O Banco do Brasil registrou lucro líquido ajustado de R$ 8,7 bilhões no segundo trimestre de 2023, aumento de 2,8% ante o primeiro trimestre e de 11,7% em 12 meses. No semestre, o BB acumula lucro de R$ 17,3 bilhões, resultado que confere à instituição a liderança isolada no ranking dos grandes bancos brasileiros, deixando para trás Itaú, Bradesco e Santander. “A saúde financeira do BB vai muito bem, obrigado. Entretanto, o mesmo não podemos dizer da saúde dos funcionários e das funcionárias do banco”, afirma a diretora do Sindicato dos Bancários/ES Bethânia Emerick.

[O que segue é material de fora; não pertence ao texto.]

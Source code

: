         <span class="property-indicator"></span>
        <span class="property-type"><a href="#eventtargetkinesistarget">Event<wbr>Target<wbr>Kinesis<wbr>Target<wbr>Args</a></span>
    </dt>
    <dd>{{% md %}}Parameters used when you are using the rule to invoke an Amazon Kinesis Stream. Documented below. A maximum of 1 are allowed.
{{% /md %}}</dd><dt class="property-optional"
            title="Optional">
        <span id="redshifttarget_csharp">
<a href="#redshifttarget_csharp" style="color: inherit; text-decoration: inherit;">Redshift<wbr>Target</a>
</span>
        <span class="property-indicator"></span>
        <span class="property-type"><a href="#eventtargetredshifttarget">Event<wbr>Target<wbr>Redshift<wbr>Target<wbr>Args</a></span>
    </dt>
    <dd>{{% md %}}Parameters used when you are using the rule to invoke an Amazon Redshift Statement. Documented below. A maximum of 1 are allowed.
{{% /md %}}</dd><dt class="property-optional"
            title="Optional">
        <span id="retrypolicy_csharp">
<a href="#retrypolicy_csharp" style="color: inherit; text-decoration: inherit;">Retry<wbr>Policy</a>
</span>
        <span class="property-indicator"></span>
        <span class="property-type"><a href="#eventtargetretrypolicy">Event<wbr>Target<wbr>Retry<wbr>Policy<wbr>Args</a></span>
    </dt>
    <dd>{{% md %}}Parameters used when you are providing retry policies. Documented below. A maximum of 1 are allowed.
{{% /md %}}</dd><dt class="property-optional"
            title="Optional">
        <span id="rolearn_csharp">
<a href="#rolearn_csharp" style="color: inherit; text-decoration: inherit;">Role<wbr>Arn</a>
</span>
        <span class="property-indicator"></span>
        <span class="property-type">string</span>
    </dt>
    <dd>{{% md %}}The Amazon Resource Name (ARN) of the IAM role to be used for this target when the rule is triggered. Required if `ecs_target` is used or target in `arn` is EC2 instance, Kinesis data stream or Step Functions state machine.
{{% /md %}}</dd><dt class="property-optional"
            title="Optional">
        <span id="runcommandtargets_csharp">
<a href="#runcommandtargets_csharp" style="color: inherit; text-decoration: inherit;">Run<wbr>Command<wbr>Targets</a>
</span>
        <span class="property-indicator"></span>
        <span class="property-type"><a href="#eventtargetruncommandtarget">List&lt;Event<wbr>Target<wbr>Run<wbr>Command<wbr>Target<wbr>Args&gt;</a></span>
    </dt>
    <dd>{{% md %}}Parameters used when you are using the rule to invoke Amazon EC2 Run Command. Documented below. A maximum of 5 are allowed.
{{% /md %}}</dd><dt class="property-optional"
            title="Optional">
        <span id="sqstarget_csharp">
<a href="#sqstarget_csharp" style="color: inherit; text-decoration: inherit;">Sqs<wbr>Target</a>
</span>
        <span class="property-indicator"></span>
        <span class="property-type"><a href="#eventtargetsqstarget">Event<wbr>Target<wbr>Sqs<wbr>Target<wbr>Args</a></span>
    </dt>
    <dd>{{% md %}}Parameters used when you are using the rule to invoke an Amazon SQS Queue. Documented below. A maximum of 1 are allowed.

Quadro comparativo BB X concorrentes

A dirigente diz que os resultados recordes não são obra do acaso. “Ele é construído a partir de metas cada vez mais intangíveis e abusivas, que levam o funcionário à exaustão e, consequentemente, ao adoecimento físico e mental. Não foi por coincidência que a categoria bancária elegeu como umas das prioridades na Conferência Nacional deste ano as discussões sobre saúde e condições de trabalho. Bethânia lembra que os eixos são temas de uma grande campanha que percorre as bases sindicais de todo o país. “O mote da campanha Menos Metas, Mais Saúde é justamente a crítica do lucro a qualquer custo, em detrimento da saúde dos trabalhadores e trabalhadoras”, aponta. 

Lógica perversa
Nos últimos anos, afirma Bethânia, o lucro do BB tem girado no mesmo patamar dos seus principais concorrentes, os chamados “bancões”. A dirigente adverte que a obsessão pelo lucro deixa sequelas nos trabalhadores que estão na estrutura da instituição. “São os que literalmente carregam o banco nas costas. Esses trabalhadores costumam sentir mais o peso do chicote das metas. A lógica do capital é perversa. O BB chegou num patamar de lucro altíssimo e vai querer agora ampliá-lo. Cabe a nós, movimento sindical e trabalhadores, mantermos a mobilização para lutarmos por condições de trabalho mais dignas. O lucro não pode estar na frente da saúde do trabalhador. Mas isso não é dado. Teremos que lutar para inverter essa lógica”, enfatiza. 

Outros números do BB
A margem financeira bruta do Banco do Brasil atingiu R$ 22,9 bilhões no segundo trimestre de 2023 (2T23), apresentando crescimento de 34,2% na comparação com o mesmo período do ano passado (2T22). A Provisão para Créditos de Liquidação Duvidosa (PCLD) ampliada do BB atingiu R$ 7,1 bilhões no 2T23, apresentando crescimento de 144,3% na comparação com o 2T22. 

A margem financeira líquida do Banco do Brasil totalizou R$ 15,7 bilhões no, apresentando crescimento de 11,3% na comparação com o 2T22. No 2T23, as despesas administrativas cresceram 8,8% em relação ao 2T22. 

Carteira de Crédito
O BB registrou, em junho, saldo de R$ 1,04 trilhão na Carteira de Crédito Ampliada, que inclui, além da carteira classificada, TVM privados e garantias, representando crescimento trimestral de 1,2%. Na comparação em 12 meses o crescimento foi de 13,6%, com desempenhos positivos em todos os segmentos negociais.

Inadimplência
O Banco do Brasil encerrou o segundo trimestre com inadimplência de 2,73%, ante 2,62% em março e 2% em junho do ano anterior. De acordo com o banco, esse comportamento foi influenciado por um cliente large corporate – muito provavelmente, a Americanas. Sem isso, a inadimplência teria ficado em 2,65%.

PDD
As despesas líquidas do BB com provisões para devedores duvidosos (PDD) chegaram a R$ 7,176 bilhões no segundo trimestre, com alta de 22,6% ante o trimestre imediatamente anterior e 144,3% na comparação com igual período do ano passado.

O BB projeta PDD entre R$ 23 bilhões e R$ 27 bilhões. Já a projeção para a expansão da receita de tarifas passou para 4% a 8% (de 7% a 11% antes).